In order to send a postcard to Carmen, I need to know her address. Fortunately I have a little black address book, so I only need to remember her name. Also, she likes to move house every couple of years, so I better check in case I forgot that she moved again.

Maybe we don’t want to run the risk of the postie reading our messages to Carmen, so we put them inside an envelope and we just write the addresses on the outside of the envelope.

There are rules for writing out an address, we start with a street number, and then a city and then a state and country, with maybe a postal code. We also remember to write the recipients address on the front near the right margin, and the return address on the back near the left margin.

The Internet Protocol

On the Internet we have rules for what to write on the enveolope too. We call these rules the Internet Protocol, or IP. We give each computer an IP address, which is a number between one and four billion.

We change the protocol from time to time, so the one we mostly use now dates from 1982 and is technically called Internet Protocol version four (IPv4). In 1982 four billion seemed like far more addresses than we would ever need, but today I have at least two billion old iphones cluttering up my desk drawer.

So geeks spent a lot of time arguing and came up with a new protocl called IP version six (IPv6) that has umpteen brazillion possible addresses, but still hasn’t completely taken over from IPv4 because people are lazy and stupid.

Anyway the situation we have now is that most computers can understand both IPv4 and IPv6 and we barely notice which is being used.

The reason we don’t have to care is because, in our day to day lives, we mostly use names, not addresses.


If I decide, out of the blue, that I want to communicate with Bob in Las Vegas, I need to know his address. I probably don’t have the Las Vegas telephone directory at my house, so I pop down to the central post office where they keep a big library of telephone directories for different cities, and I look up Bob and copy his address into my address book.

(This really was the case up until the 1990s, I remember using the huge collection of regional phonebooks at the General Post Office).

Only it turns out that Bob owes quite a bit of money to a local casino, and he’s in hiding. His listed address is a mail forwarding service that sends the letters to a post office box around the corner from his safe house.

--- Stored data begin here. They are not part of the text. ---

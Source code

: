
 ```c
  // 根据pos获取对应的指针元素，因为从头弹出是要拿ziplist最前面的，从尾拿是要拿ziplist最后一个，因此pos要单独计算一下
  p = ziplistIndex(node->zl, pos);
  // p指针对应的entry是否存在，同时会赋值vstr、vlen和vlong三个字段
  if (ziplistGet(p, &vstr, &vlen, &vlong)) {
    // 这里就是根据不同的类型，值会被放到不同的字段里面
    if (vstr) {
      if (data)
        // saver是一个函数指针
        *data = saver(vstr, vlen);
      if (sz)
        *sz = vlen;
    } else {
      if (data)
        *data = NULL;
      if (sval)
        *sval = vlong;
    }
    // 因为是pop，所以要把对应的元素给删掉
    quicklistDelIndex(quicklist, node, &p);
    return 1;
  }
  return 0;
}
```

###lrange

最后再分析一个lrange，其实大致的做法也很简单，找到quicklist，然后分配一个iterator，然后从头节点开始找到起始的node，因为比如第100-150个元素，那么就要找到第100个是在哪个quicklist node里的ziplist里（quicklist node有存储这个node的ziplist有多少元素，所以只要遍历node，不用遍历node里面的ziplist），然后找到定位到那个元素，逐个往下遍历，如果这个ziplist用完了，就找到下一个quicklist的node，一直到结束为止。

So lets think about how name lookups happen on the Internet. In order to divide up responsibility for the directories, we make names structured. In the real world, we have family and given names, and we keep a separate directory for each city.

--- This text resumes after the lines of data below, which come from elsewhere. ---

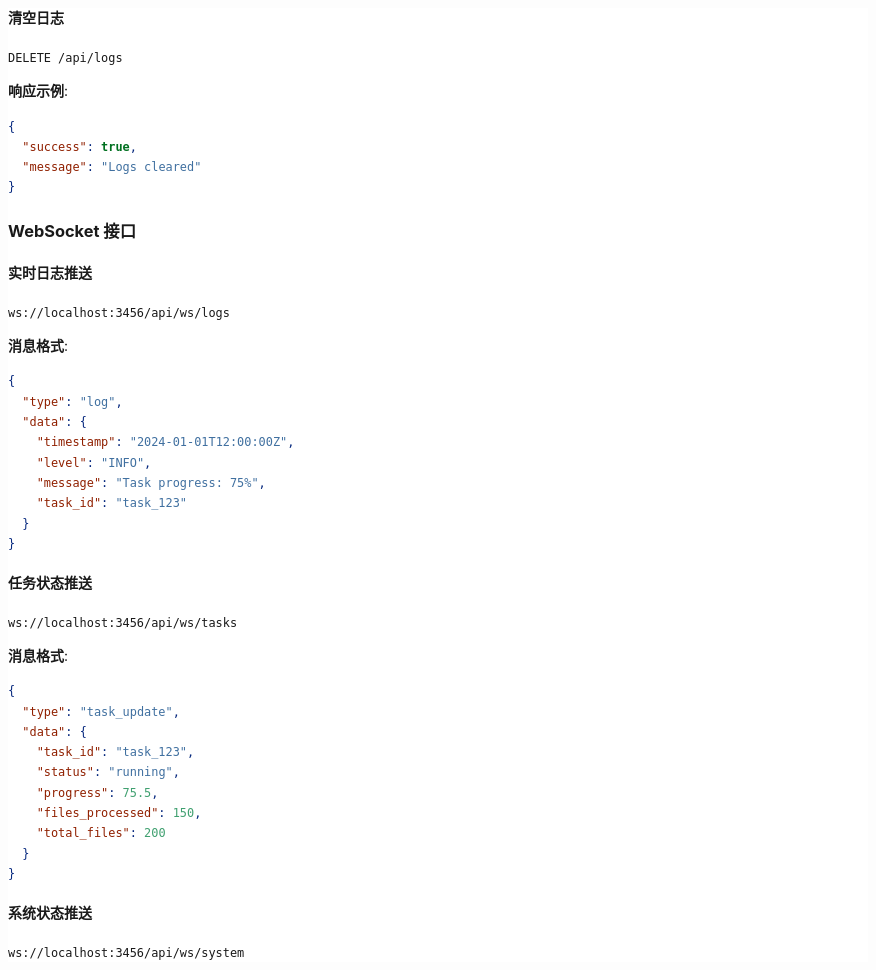 #### 清空日志
```http
DELETE /api/logs
```

**响应示例**:
```json
{
  "success": true,
  "message": "Logs cleared"
}
```

### WebSocket 接口

#### 实时日志推送
```
ws://localhost:3456/api/ws/logs
```

**消息格式**:
```json
{
  "type": "log",
  "data": {
    "timestamp": "2024-01-01T12:00:00Z",
    "level": "INFO",
    "message": "Task progress: 75%",
    "task_id": "task_123"
  }
}
```

#### 任务状态推送
```
ws://localhost:3456/api/ws/tasks
```

**消息格式**:
```json
{
  "type": "task_update",
  "data": {
    "task_id": "task_123",
    "status": "running",
    "progress": 75.5,
    "files_processed": 150,
    "total_files": 200
  }
}
```

#### 系统状态推送
```
ws://localhost:3456/api/ws/system
```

In the internet (which is also the real world, don’t you forget it), we separate the names into domains. There is a top level domain for each country, and some special domains for trans-national naming. For example if I was looking for a company named Accelerando in Australia, I would first consult the directory for Australia. It’s actually in several volumes, one for companies, another for government departments, and one for nonprofits. Each directory lists all the records within its particular domain of authority. When we read out a name we put a dot in between the domains. So, in the company volume of the Australian direcotry you’ll find my record, under

You might note that Americans don’t tend to use their dot-us top level domain so much, and just use the supposedly global .com, .gov and other domains. I think thats because it just takes too long to explain to Americans that there are other countries in the world.

So to summarise all that, we use names on the Internet that consist of a lot of smaller names joined together, and to find the address associated with a name, you start at the global top level directory and follow the cross references to regional directories, which might direct you to sub-regional authorities and so on.

Eventually you discover Bob’s address, and hopefully you jot it down in your address book (but every year or so you look it up the long way round in case he’s moved).

By the way, we call this system the Domain Name Service, DNS for short.